*EXERCISE INSTRUCTIONS:*
Exact copies of the lines below are the goal; any images in them are dropped.

*Dataset entries:*
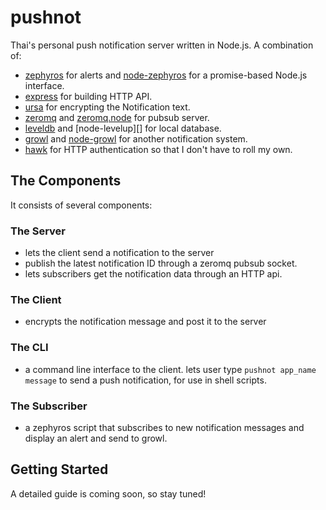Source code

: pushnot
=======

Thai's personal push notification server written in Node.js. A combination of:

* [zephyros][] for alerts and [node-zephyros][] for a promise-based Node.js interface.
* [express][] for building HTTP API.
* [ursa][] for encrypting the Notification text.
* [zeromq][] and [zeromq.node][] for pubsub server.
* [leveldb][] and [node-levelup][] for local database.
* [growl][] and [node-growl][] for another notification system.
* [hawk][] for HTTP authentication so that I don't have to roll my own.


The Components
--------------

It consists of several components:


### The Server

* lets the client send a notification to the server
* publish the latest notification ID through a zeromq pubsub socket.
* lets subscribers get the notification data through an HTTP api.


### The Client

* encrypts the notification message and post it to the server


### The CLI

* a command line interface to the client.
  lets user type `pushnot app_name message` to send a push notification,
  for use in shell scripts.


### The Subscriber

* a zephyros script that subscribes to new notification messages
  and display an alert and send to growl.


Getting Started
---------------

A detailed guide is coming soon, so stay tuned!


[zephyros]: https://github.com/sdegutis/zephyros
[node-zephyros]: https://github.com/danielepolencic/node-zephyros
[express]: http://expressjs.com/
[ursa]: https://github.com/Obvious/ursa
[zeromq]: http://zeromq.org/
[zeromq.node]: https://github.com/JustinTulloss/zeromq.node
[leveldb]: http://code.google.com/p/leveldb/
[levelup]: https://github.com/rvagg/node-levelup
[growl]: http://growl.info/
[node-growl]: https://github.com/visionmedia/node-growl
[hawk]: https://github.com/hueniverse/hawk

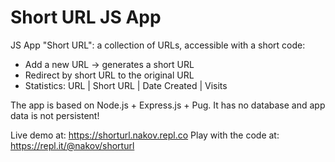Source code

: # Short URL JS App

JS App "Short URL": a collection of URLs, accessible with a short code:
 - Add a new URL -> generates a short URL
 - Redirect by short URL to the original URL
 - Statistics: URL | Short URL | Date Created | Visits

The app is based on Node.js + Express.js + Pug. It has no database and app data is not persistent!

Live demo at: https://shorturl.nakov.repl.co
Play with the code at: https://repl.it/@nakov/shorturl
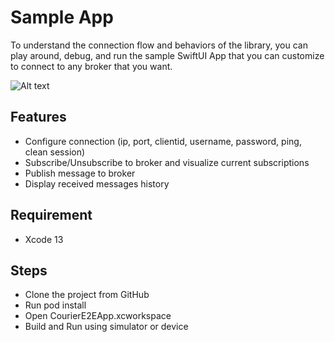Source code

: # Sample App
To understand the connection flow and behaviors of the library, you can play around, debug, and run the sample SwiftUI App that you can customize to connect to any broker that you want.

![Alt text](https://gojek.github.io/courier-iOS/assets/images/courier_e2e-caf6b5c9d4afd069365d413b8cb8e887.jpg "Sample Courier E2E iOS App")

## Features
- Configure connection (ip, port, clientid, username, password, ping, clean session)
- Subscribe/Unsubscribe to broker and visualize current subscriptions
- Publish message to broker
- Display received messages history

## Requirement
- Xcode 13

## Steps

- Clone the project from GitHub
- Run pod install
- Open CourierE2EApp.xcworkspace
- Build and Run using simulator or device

*PROBLEM SOLUTION:*
Source code

: pushnot
=======

Thai's personal push notification server written in Node.js. A combination of:

* [zephyros][] for alerts and [node-zephyros][] for a promise-based Node.js interface.
* [express][] for building HTTP API.
* [ursa][] for encrypting the Notification text.
* [zeromq][] and [zeromq.node][] for pubsub server.
* [leveldb][] and [node-levelup][] for local database.
* [growl][] and [node-growl][] for another notification system.
* [hawk][] for HTTP authentication so that I don't have to roll my own.


The Components
--------------

It consists of several components:


### The Server

* lets the client send a notification to the server
* publish the latest notification ID through a zeromq pubsub socket.
* lets subscribers get the notification data through an HTTP api.


### The Client

* encrypts the notification message and post it to the server


### The CLI

* a command line interface to the client.
  lets user type `pushnot app_name message` to send a push notification,
  for use in shell scripts.


### The Subscriber

* a zephyros script that subscribes to new notification messages
  and display an alert and send to growl.


Getting Started
---------------

A detailed guide is coming soon, so stay tuned!


[zephyros]: https://github.com/sdegutis/zephyros
[node-zephyros]: https://github.com/danielepolencic/node-zephyros
[express]: http://expressjs.com/
[ursa]: https://github.com/Obvious/ursa
[zeromq]: http://zeromq.org/
[zeromq.node]: https://github.com/JustinTulloss/zeromq.node
[leveldb]: http://code.google.com/p/leveldb/
[levelup]: https://github.com/rvagg/node-levelup
[growl]: http://growl.info/
[node-growl]: https://github.com/visionmedia/node-growl
[hawk]: https://github.com/hueniverse/hawk

Source code

: # Short URL JS App

JS App "Short URL": a collection of URLs, accessible with a short code:
 - Add a new URL -> generates a short URL
 - Redirect by short URL to the original URL
 - Statistics: URL | Short URL | Date Created | Visits

The app is based on Node.js + Express.js + Pug. It has no database and app data is not persistent!

Live demo at: https://shorturl.nakov.repl.co
Play with the code at: https://repl.it/@nakov/shorturl
Source code

: # Sample App
To understand the connection flow and behaviors of the library, you can play around, debug, and run the sample SwiftUI App that you can customize to connect to any broker that you want.

![Alt text](https://gojek.github.io/courier-iOS/assets/images/courier_e2e-caf6b5c9d4afd069365d413b8cb8e887.jpg "Sample Courier E2E iOS App")

## Features
- Configure connection (ip, port, clientid, username, password, ping, clean session)
- Subscribe/Unsubscribe to broker and visualize current subscriptions
- Publish message to broker
- Display received messages history

## Requirement
- Xcode 13

## Steps

- Clone the project from GitHub
- Run pod install
- Open CourierE2EApp.xcworkspace
- Build and Run using simulator or device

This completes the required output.